ASSIGNED TASK: If a line in the records below contains the word "MATHD", return that line.

SOURCE MATERIAL:
···
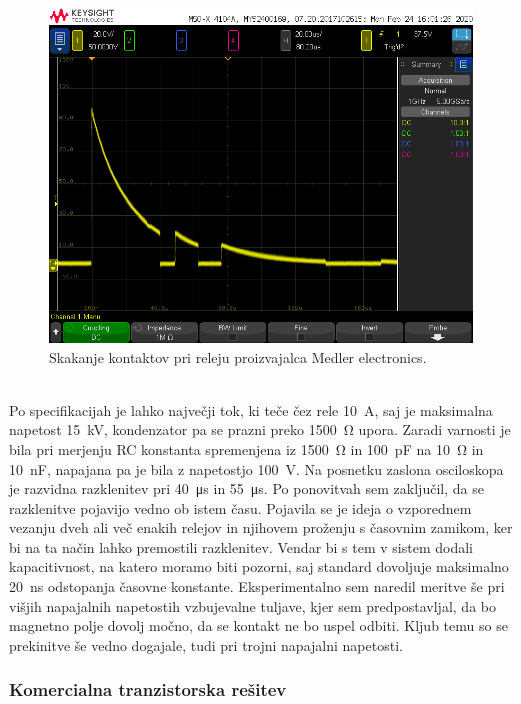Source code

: \documentclass[a4paper,twoside,openright,12pt,Slovene]{book}
\begin{document}
    \begin{figure}[H]
        \centering
        \includegraphics[width=1\columnwidth]{Slike/MedlerElectronicsRele.png}
        \caption{\label{BlokDiagramShema} Skakanje kontaktov pri releju proizvajalca Medler electronics.}
    \end{figure}
    
    ~\\Po specifikacijah je lahko največji tok, ki teče čez rele \SI{10}{\ampere}, saj je maksimalna napetost \SI{15}{\kilo\volt}, kondenzator pa se prazni preko \SI{1500}{\ohm} upora. Zaradi varnosti je bila pri merjenju RC konstanta spremenjena iz \SI{1500}{\ohm} in \SI{100}{\pico\farad} na \SI{10}{\ohm} in \SI{10}{\nano\farad}, napajana pa je bila z napetostjo \SI{100}{\volt}. Na posnetku zaslona osciloskopa je razvidna razklenitev pri \SI{40}{\micro\second} in \SI{55}{\micro\second}. Po ponovitvah sem zaključil, da se razklenitve pojavijo vedno ob istem času. Pojavila se je ideja o vzporednem vezanju dveh ali več enakih relejov in njihovem proženju s časovnim zamikom, ker bi na ta način lahko premostili razklenitev. Vendar bi s tem v sistem dodali kapacitivnost, na katero moramo biti pozorni, saj standard dovoljuje maksimalno \SI{20}{\nano\second} odstopanja časovne konstante.
Eksperimentalno sem naredil meritve še pri višjih napajalnih napetostih vzbujevalne tuljave, kjer sem predpostavljal, da bo magnetno polje dovolj močno, da se kontakt ne bo uspel odbiti. Kljub temu so se prekinitve še vedno dogajale, tudi pri trojni napajalni napetosti.
   
	\subsubsection{Komercialna tranzistorska rešitev} \label{Komercialna tranzistorska rešitev}   
    
\end{document}
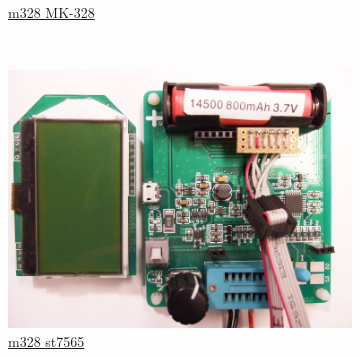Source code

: \documentclass[pdftex,12pt,a4paper,english]{article}
\begin{document}
\begin{figure}[H]
\begin{subfigure}[b]{.3\textwidth}
	  \\ \vspace{-0.5em}
	  {\href{run:./trunk/mega328_MK-328/}{m328 MK-328}}
  \end{subfigure}
~
  \begin{subfigure}[b]{.3\textwidth}
    \centering
    \includegraphics[width=1.\textwidth]{../PNG/m328_wei_st7565.JPG}
	  \\ \vspace{-0.5em}
	  {\href{run:./trunk/mega328_wei_st7565/}{m328 st7565}}
  \end{subfigure}
\end{figure}
\vspace{-1em}
\end{document}
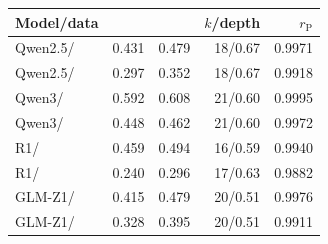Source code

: \begin{tabular}{@{}lrrrr@{}}
\toprule
Model/data & \AlgOne{} & \DiffPCA{} & $k$/depth & $r_{\mathrm{P}}$ \\
\midrule
Qwen2.5/\MATHD{} & 0.431 & 0.479 & 18/0.67 & 0.9971 \\
Qwen2.5/\MGSM{} & 0.297 & 0.352 & 18/0.67 & 0.9918 \\
Qwen3/\MATHD{} & 0.592 & 0.608 & 21/0.60 & 0.9995 \\
Qwen3/\MGSM{} & 0.448 & 0.462 & 21/0.60 & 0.9972 \\
R1/\MATHD{} & 0.459 & 0.494 & 16/0.59 & 0.9940 \\
R1/\MGSM{} & 0.240 & 0.296 & 17/0.63 & 0.9882 \\
GLM-Z1/\MATHD{} & 0.415 & 0.479 & 20/0.51 & 0.9976 \\
GLM-Z1/\MGSM{} & 0.328 & 0.395 & 20/0.51 & 0.9911 \\
\bottomrule
\end{tabular}
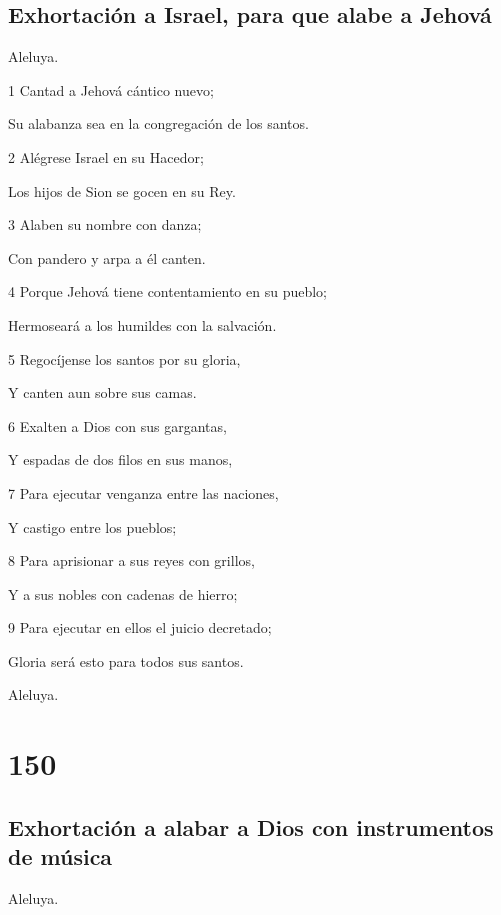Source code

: \section*{Exhortación a Israel, para que alabe a Jehová}

\par Aleluya.

\par 1 Cantad a Jehová cántico nuevo;
\par Su alabanza sea en la congregación de los santos.
\par 2 Alégrese Israel en su Hacedor;
\par Los hijos de Sion se gocen en su Rey.
\par 3 Alaben su nombre con danza;
\par Con pandero y arpa a él canten.
\par 4 Porque Jehová tiene contentamiento en su pueblo;
\par Hermoseará a los humildes con la salvación.
\par 5 Regocíjense los santos por su gloria,
\par Y canten aun sobre sus camas.
\par 6 Exalten a Dios con sus gargantas,
\par Y espadas de dos filos en sus manos,
\par 7 Para ejecutar venganza entre las naciones,
\par Y castigo entre los pueblos;
\par 8 Para aprisionar a sus reyes con grillos,
\par Y a sus nobles con cadenas de hierro;
\par 9 Para ejecutar en ellos el juicio decretado;
\par Gloria será esto para todos sus santos.
\par Aleluya.

\chapter{150}

\section*{Exhortación a alabar a Dios con instrumentos de música}

\par Aleluya.

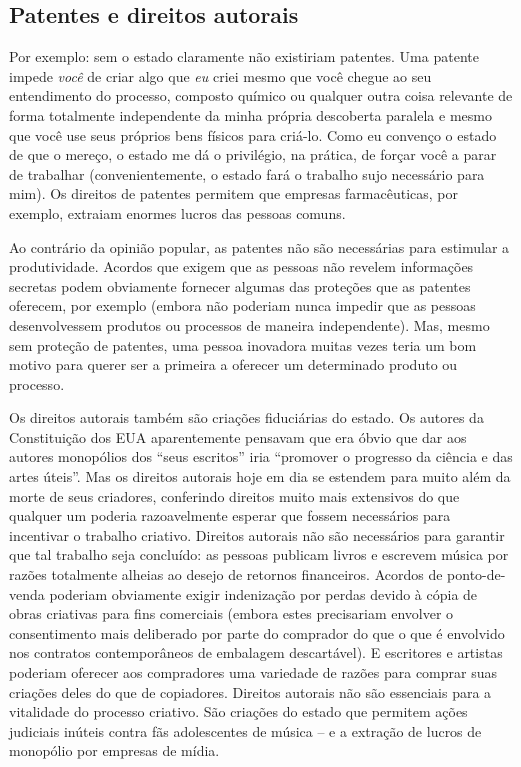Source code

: \subsection*{Patentes e direitos autorais}

Por exemplo: sem o estado claramente não existiriam patentes. Uma patente impede \emph{você} de criar algo que \emph{eu} criei mesmo que você chegue ao seu entendimento do processo, composto químico ou qualquer outra coisa relevante de forma totalmente independente da minha própria descoberta paralela e mesmo que você use seus próprios bens físicos para criá-lo. Como eu convenço o estado de que o mereço, o estado me dá o privilégio, na prática, de forçar você a parar de trabalhar (convenientemente, o estado fará o trabalho sujo necessário para mim). Os direitos de patentes permitem que empresas farmacêuticas, por exemplo, extraiam enormes lucros das pessoas comuns.

Ao contrário da opinião popular, as patentes não são necessárias para estimular a produtividade. Acordos que exigem que as pessoas não revelem informações secretas podem obviamente fornecer algumas das proteções que as patentes oferecem, por exemplo (embora não poderiam nunca impedir que as pessoas desenvolvessem produtos ou processos de maneira independente). Mas, mesmo sem proteção de patentes, uma pessoa inovadora muitas vezes teria um bom motivo para querer ser a primeira a oferecer um determinado produto ou processo.

Os direitos autorais também são criações fiduciárias do estado. Os autores da Constituição dos EUA aparentemente pensavam que era óbvio que dar aos autores monopólios dos ``seus escritos'' iria ``promover o progresso da ciência e das artes úteis''. Mas os direitos autorais hoje em dia se estendem para muito além da morte de seus criadores, conferindo direitos muito mais extensivos do que qualquer um poderia razoavelmente esperar que fossem necessários para incentivar o trabalho criativo. Direitos autorais não são necessários para garantir que tal trabalho seja concluído: as pessoas publicam livros e escrevem música por razões totalmente alheias ao desejo de retornos financeiros. Acordos de ponto-de-venda poderiam obviamente exigir indenização por perdas devido à cópia de obras criativas para fins comerciais (embora estes precisariam envolver o consentimento mais deliberado por parte do comprador do que o que é envolvido nos contratos contemporâneos de embalagem descartável). E escritores e artistas poderiam oferecer aos compradores uma variedade de razões para comprar suas criações deles do que de copiadores. Direitos autorais não são essenciais para a vitalidade do processo criativo. São criações do estado que permitem ações judiciais inúteis contra fãs adolescentes de música -- e a extração de lucros de monopólio por empresas de mídia.

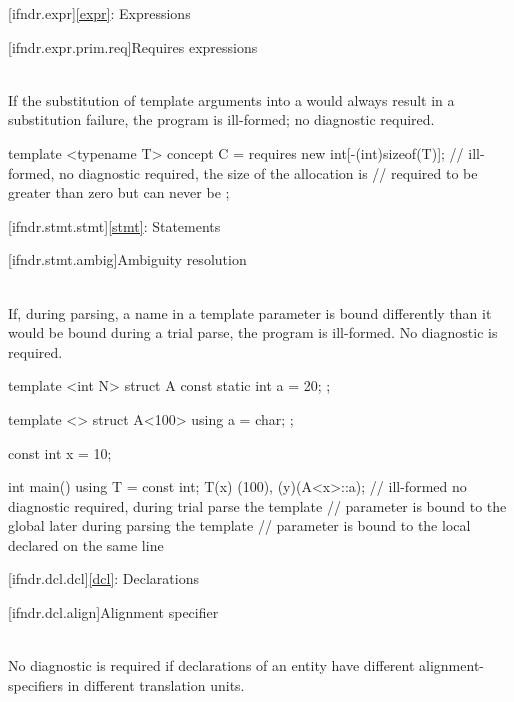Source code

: [ifndr.expr]{\ref{expr}: Expressions}

[ifndr.expr.prim.req]{Requires expressions}

\pnum
{} \\
If the substitution of template arguments into a 
would always result in a substitution failure, the program is ill-formed; no diagnostic required.

\pnum
\begin{example}
\begin{codeblock}
template <typename T> concept C = requires {
  new int[-(int)sizeof(T)]; // ill-formed, no diagnostic required, the size of the allocation is
                            // required to be greater than zero but can never be
};
\end{codeblock}
\end{example}


[ifndr.stmt.stmt]{\ref{stmt}: Statements}

[ifndr.stmt.ambig]{Ambiguity resolution}

\pnum
{} \\
If, during
parsing, a name in a template parameter is bound differently than it would be bound during a trial parse,
the program is ill-formed. No diagnostic is required.

\pnum
\begin{example}
\begin{codeblock}
template <int N> struct A { const static int a = 20; };

template <> struct A<100> { using a = char; };

const int x = 10;

int main() {
  using T = const int;
  T(x)
  (100), (y)(A<x>::a);  // ill-formed no diagnostic required, during trial parse the template
                        // parameter  is bound to the global  later during parsing the template
                        // parameter  is bound to the local  declared on the same line
}
\end{codeblock}
\end{example}


[ifndr.dcl.dcl]{\ref{dcl}: Declarations}

[ifndr.dcl.align]{Alignment specifier}

\pnum
{} \\
No diagnostic is required if declarations of an entity have different alignment-specifiers in different
translation units.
···
WRITTEN RESPONSE:
Qwen2.5/\MATHD{} & 0.431 & 0.479 & 18/0.67 & 0.9971 \\
Qwen3/\MATHD{} & 0.592 & 0.608 & 21/0.60 & 0.9995 \\
R1/\MATHD{} & 0.459 & 0.494 & 16/0.59 & 0.9940 \\
GLM-Z1/\MATHD{} & 0.415 & 0.479 & 20/0.51 & 0.9976 \\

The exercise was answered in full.